Record excerpts:
=======

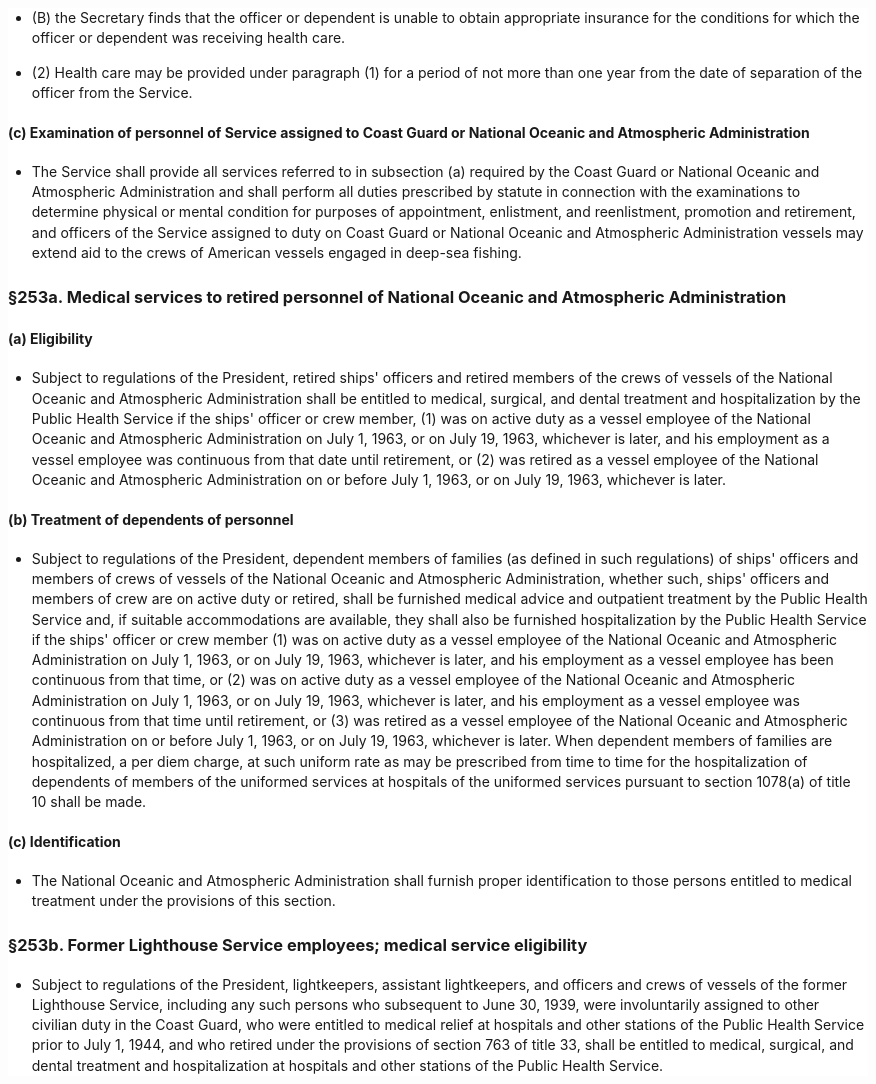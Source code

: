   * (B) the Secretary finds that the officer or dependent is unable to obtain appropriate insurance for the conditions for which the officer or dependent was receiving health care.


* (2) Health care may be provided under paragraph (1) for a period of not more than one year from the date of separation of the officer from the Service.

#### (c) Examination of personnel of Service assigned to Coast Guard or National Oceanic and Atmospheric Administration
* The Service shall provide all services referred to in subsection (a) required by the Coast Guard or National Oceanic and Atmospheric Administration and shall perform all duties prescribed by statute in connection with the examinations to determine physical or mental condition for purposes of appointment, enlistment, and reenlistment, promotion and retirement, and officers of the Service assigned to duty on Coast Guard or National Oceanic and Atmospheric Administration vessels may extend aid to the crews of American vessels engaged in deep-sea fishing.

### §253a. Medical services to retired personnel of National Oceanic and Atmospheric Administration
#### (a) Eligibility
* Subject to regulations of the President, retired ships' officers and retired members of the crews of vessels of the National Oceanic and Atmospheric Administration shall be entitled to medical, surgical, and dental treatment and hospitalization by the Public Health Service if the ships' officer or crew member, (1) was on active duty as a vessel employee of the National Oceanic and Atmospheric Administration on July 1, 1963, or on July 19, 1963, whichever is later, and his employment as a vessel employee was continuous from that date until retirement, or (2) was retired as a vessel employee of the National Oceanic and Atmospheric Administration on or before July 1, 1963, or on July 19, 1963, whichever is later.

#### (b) Treatment of dependents of personnel
* Subject to regulations of the President, dependent members of families (as defined in such regulations) of ships' officers and members of crews of vessels of the National Oceanic and Atmospheric Administration, whether such, ships' officers and members of crew are on active duty or retired, shall be furnished medical advice and outpatient treatment by the Public Health Service and, if suitable accommodations are available, they shall also be furnished hospitalization by the Public Health Service if the ships' officer or crew member (1) was on active duty as a vessel employee of the National Oceanic and Atmospheric Administration on July 1, 1963, or on July 19, 1963, whichever is later, and his employment as a vessel employee has been continuous from that time, or (2) was on active duty as a vessel employee of the National Oceanic and Atmospheric Administration on July 1, 1963, or on July 19, 1963, whichever is later, and his employment as a vessel employee was continuous from that time until retirement, or (3) was retired as a vessel employee of the National Oceanic and Atmospheric Administration on or before July 1, 1963, or on July 19, 1963, whichever is later. When dependent members of families are hospitalized, a per diem charge, at such uniform rate as may be prescribed from time to time for the hospitalization of dependents of members of the uniformed services at hospitals of the uniformed services pursuant to section 1078(a) of title 10 shall be made.

#### (c) Identification
* The National Oceanic and Atmospheric Administration shall furnish proper identification to those persons entitled to medical treatment under the provisions of this section.

### §253b. Former Lighthouse Service employees; medical service eligibility
* Subject to regulations of the President, lightkeepers, assistant lightkeepers, and officers and crews of vessels of the former Lighthouse Service, including any such persons who subsequent to June 30, 1939, were involuntarily assigned to other civilian duty in the Coast Guard, who were entitled to medical relief at hospitals and other stations of the Public Health Service prior to July 1, 1944, and who retired under the provisions of section 763 of title 33, shall be entitled to medical, surgical, and dental treatment and hospitalization at hospitals and other stations of the Public Health Service.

=======

Exercise description: Each line in the listing where the word "personnel" is found is to be copied.

Output for this exercise:
#### (c) Examination of personnel of Service assigned to Coast Guard or National Oceanic and Atmospheric Administration
### §253a. Medical services to retired personnel of National Oceanic and Atmospheric Administration
#### (b) Treatment of dependents of personnel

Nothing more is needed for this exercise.